(Source data)
......

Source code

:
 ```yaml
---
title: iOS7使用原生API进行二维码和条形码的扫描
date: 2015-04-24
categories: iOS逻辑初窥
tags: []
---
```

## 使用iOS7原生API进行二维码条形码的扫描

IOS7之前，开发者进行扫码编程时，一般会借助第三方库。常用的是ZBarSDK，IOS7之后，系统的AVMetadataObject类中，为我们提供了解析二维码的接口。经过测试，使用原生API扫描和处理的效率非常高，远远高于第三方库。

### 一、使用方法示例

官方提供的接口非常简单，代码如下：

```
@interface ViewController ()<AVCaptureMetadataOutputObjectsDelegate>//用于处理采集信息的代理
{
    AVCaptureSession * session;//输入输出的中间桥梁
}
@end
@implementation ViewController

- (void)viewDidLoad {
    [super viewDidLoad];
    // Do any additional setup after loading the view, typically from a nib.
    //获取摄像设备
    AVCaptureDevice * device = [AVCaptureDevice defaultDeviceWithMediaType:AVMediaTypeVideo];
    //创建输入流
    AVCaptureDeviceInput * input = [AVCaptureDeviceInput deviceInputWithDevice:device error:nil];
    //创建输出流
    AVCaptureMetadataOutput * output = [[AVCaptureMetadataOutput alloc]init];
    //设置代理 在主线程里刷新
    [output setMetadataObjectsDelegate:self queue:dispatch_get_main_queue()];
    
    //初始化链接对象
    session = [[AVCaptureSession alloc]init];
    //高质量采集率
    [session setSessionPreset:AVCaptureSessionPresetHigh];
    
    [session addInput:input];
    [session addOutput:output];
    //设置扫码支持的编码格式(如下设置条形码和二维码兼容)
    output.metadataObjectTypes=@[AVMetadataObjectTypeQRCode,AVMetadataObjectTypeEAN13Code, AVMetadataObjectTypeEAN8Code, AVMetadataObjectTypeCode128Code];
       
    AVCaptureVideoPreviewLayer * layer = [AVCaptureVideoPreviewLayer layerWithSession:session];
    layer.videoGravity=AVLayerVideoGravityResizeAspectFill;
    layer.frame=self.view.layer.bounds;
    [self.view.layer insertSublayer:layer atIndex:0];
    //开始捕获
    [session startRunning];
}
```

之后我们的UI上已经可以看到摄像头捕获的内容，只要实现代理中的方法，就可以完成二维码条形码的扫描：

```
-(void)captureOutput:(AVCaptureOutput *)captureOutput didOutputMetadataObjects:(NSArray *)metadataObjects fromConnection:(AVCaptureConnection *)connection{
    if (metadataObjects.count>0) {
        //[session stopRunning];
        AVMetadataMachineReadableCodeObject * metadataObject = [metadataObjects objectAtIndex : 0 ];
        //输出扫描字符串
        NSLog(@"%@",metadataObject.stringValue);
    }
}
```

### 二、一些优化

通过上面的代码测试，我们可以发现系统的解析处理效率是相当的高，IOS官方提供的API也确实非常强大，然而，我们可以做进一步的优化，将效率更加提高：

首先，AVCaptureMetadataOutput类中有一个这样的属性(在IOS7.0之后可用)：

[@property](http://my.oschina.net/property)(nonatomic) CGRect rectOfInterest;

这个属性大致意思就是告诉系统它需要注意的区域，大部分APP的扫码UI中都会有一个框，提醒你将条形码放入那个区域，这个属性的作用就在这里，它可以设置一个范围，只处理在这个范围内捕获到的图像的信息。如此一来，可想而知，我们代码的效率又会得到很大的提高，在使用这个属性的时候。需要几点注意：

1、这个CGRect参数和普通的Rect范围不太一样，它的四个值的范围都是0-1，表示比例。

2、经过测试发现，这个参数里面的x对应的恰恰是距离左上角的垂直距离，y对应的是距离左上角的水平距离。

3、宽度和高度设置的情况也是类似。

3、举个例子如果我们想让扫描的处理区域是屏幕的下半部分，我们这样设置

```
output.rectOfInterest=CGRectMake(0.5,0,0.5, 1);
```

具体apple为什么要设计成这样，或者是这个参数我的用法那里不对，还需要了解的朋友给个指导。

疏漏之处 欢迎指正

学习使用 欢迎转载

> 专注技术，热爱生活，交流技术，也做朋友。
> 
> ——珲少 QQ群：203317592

......

__Problem statement__: The count alone is wanted: how many lines above hold the string "rectOfInterest"?

__Your response__: 2